(Collected data)
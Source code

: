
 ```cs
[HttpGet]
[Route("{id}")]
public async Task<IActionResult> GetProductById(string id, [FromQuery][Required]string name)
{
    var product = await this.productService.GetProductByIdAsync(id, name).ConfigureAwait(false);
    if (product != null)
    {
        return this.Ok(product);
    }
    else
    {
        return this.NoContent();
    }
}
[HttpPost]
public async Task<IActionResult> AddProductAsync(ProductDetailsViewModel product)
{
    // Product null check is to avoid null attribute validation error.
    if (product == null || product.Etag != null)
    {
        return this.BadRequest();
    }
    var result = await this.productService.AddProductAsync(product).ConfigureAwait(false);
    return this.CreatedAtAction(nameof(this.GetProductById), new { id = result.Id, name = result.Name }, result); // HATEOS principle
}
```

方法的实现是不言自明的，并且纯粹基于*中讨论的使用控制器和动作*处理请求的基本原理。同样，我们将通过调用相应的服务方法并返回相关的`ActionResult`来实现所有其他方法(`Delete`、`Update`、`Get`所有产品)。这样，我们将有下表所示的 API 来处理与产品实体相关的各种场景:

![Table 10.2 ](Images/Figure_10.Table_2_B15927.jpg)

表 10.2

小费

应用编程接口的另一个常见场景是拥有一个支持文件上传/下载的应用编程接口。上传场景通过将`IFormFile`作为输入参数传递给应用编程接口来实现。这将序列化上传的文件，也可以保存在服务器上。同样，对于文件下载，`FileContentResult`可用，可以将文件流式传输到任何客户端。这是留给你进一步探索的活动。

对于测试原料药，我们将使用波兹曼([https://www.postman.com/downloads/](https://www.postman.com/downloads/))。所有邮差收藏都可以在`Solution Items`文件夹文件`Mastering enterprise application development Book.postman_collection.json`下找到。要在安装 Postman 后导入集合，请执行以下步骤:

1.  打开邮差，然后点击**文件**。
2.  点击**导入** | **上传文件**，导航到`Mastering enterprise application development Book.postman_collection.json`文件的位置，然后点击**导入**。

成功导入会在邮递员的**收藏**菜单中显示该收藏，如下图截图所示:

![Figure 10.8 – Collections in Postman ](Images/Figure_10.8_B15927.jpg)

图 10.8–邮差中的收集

* **What you will do**
Go through the data and return each line where the word "ConfigureAwait" appears.

* **Answer box**
    var product = await this.productService.GetProductByIdAsync(id, name).ConfigureAwait(false);
    var result = await this.productService.AddProductAsync(product).ConfigureAwait(false);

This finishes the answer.